The apparatus which reached the hands of the Korubo is called Messenger and is distributed by the Baptist organization of Touch Ministeries, based in Atlanta, in Georgia. It is now a curiosity in possession of the matriarch of the Korubo community, Mayá.
In contact does not sell the messenger. The devices are given to “not affected” people in the countries of the world and are available in more than 100 languages. With its solar panel and integrated torch, the device is designed to bring the gospel to places that lack reliable electricity or internet connections.
In an interview with The Guardian, Seth Gray, a chief ministry’s exploitation, confirmed that the organization uses devices such as the messenger and that “it is designed for functionality, solar energy, with a flashlight”. “Then they discover the content,” he said, adding that the device is strong enough for the “listening groups” of 20 people.
Gray said he had personally delivered 48 of the devices to the people of Wai Wai in the Brazilian Amazon four years ago. They contained religious content in their language and Portuguese. The Wai Wai engaged with American missionaries, who contacted and proselytized among the communities of the northern Amazon, for decades, according to anthropologist Catherine V Howard.
Gray said, however, that the messenger should not be present in the Javari valley in violation of Brazilian policy. “We are not going anywhere, we are not allowed,” he said, referring to the staff in contact. He said he was aware of the missionaries of the “other organizations” which transport the devices to the regions and the countries where they are prohibited.
The Korubo, known for their deadly expertise with war clubs, are recently contacted people and therefore a great interest in certain missionaries focused on preaching in “unreated”.
The SGT Cardovan Da Silva Soeiro, a military police officer in the government’s protection post at the entrance to the native territory of the Javari Valley, said that he had learned the aircraft of an indigenous person stationed at the base.

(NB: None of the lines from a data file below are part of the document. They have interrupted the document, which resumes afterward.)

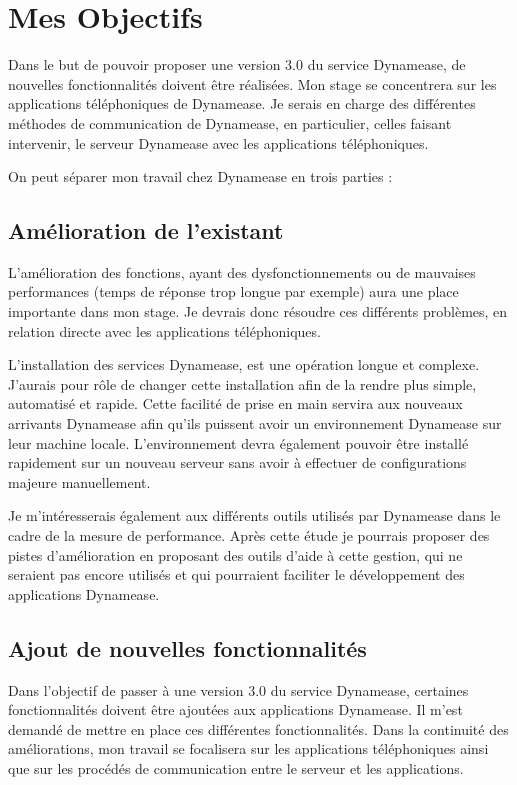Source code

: \section{Mes Objectifs}

 Dans le but de pouvoir proposer une version 3.0 du service Dynamease, de nouvelles fonctionnalités doivent être réalisées. Mon stage se concentrera sur les applications téléphoniques de Dynamease. Je serais en charge des différentes méthodes de communication de Dynamease, en particulier, celles faisant intervenir, le serveur Dynamease avec les applications téléphoniques.

On peut séparer mon travail chez Dynamease en trois parties :

\subsection{Amélioration de l'existant}

L'amélioration des fonctions, ayant des dysfonctionnements ou de mauvaises performances (temps de réponse trop longue par exemple) aura une place importante dans mon stage. Je devrais donc résoudre ces différents problèmes, en relation directe avec les applications téléphoniques.

L'installation des services Dynamease, est une opération longue et complexe. J'aurais pour rôle de changer cette installation afin de la rendre plus simple, automatisé et rapide. Cette facilité de prise en main servira aux nouveaux arrivants Dynamease afin qu'ils puissent avoir un environnement Dynamease sur leur machine locale. L'environnement devra également pouvoir être installé rapidement sur un nouveau serveur sans avoir à effectuer de configurations majeure manuellement.

Je m’intéresserais également aux différents outils utilisés par Dynamease dans le cadre de la mesure de performance. Après cette étude je pourrais proposer des pistes d'amélioration en proposant des outils d'aide à cette gestion, qui ne seraient pas encore utilisés et qui pourraient faciliter le développement des applications Dynamease.


\subsection{Ajout de nouvelles fonctionnalités}

Dans l'objectif de passer à une version 3.0 du service Dynamease, certaines fonctionnalités doivent être ajoutées aux applications Dynamease. Il m'est demandé de mettre en place ces différentes fonctionnalités. Dans la continuité des améliorations, mon travail se focalisera sur les applications téléphoniques ainsi que sur les procédés de communication entre le serveur et les applications.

“I sent a relationship with the photos to the police information, but so far, we have heard nothing in return. The indigenous peoples did not want to give me the devices, so I thought it is better not to insist. I just managed to get the images,” he said.
Cardovan said the military police were aware of the presence of missionaries who would have been linked to another Christian group, Jehovah’s Witnesses. “Some of these religious entities most likely try to get closer,” he said.

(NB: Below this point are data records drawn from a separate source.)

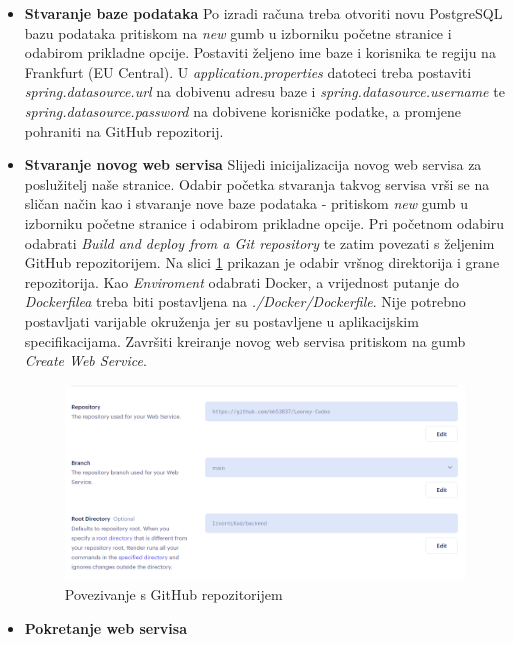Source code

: \begin{itemize}
	\item \textbf{Stvaranje baze podataka} \newline
	Po izradi računa treba otvoriti novu PostgreSQL bazu podataka pritiskom na \textit{new} gumb u izborniku početne stranice i odabirom prikladne opcije. Postaviti željeno ime baze i korisnika te regiju na Frankfurt (EU Central). U \textit{application.properties} datoteci treba postaviti \textit{spring.datasource.url} na dobivenu adresu baze i \textit{spring.datasource.username} te \textit{spring.datasource.password} na dobivene korisničke podatke, a promjene pohraniti na GitHub repozitorij.
	\item \textbf{Stvaranje novog web servisa} \newline
	Slijedi inicijalizacija novog web servisa za poslužitelj naše stranice. Odabir početka stvaranja takvog servisa vrši se na sličan način kao i stvaranje nove baze podataka - pritiskom \textit{new} gumb u izborniku početne stranice i odabirom prikladne opcije.  \newline
	Pri početnom odabiru odabrati \textit{Build and deploy from a Git repository} te zatim povezati s željenim GitHub repozitorijem. Na slici \ref{deployment3} prikazan je odabir vršnog direktorija i grane repozitorija. Kao \textit{Enviroment} odabrati Docker, a vrijednost putanje do \textit{Dockerfilea} treba biti postavljena na \textit{./Docker/Dockerfile}. Nije potrebno postavljati varijable okruženja jer su postavljene u aplikacijskim specifikacijama. Završiti kreiranje novog web servisa pritiskom na gumb \textit{Create Web Service}.
	\begin{figure}[H]
		\includegraphics[scale=0.3]{slike/deployment3.png}
		\centering
		\caption{Povezivanje s GitHub repozitorijem}
		\label{deployment3}
	\end{figure}
	\item \textbf{Pokretanje web servisa}

\end{itemize}

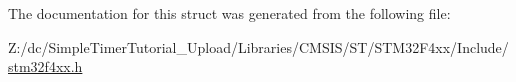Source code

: The documentation for this struct was generated from the following file\-:\begin{DoxyCompactItemize}
\item 
Z\-:/dc/\-Simple\-Timer\-Tutorial\-\_\-\-Upload/\-Libraries/\-C\-M\-S\-I\-S/\-S\-T/\-S\-T\-M32\-F4xx/\-Include/\hyperlink{stm32f4xx_8h}{stm32f4xx.\-h}\end{DoxyCompactItemize}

He also pointed out to the police to command the presence of “mysterious drones” which had recently appeared above the base, generally at the end of the afternoon. Cardovan has been ordered to shoot them down, but so far, he has not been able to do so.
“We do not know if they belong to missionaries, drug traffickers, fishermen or minors who look at the base to see if they have a free passage here. When I received the order of the command to shoot down, I targeted my rifle, but the drone fled at high speed. It seemed very sophisticated,” he said.
Daniel Luís Dalberto, an agent of the office of the federal prosecutor who monitors the rights of unisposed and recently contacted peoples, said that the key point to understand the presence of missionaries is not how there are in the territory, “but rather the change of methods like those of the radios which now emerge”.
“It’s a stealth, hidden, under radar conversion,” he said. “The method has become sophisticated and difficult, almost impossible to fight.”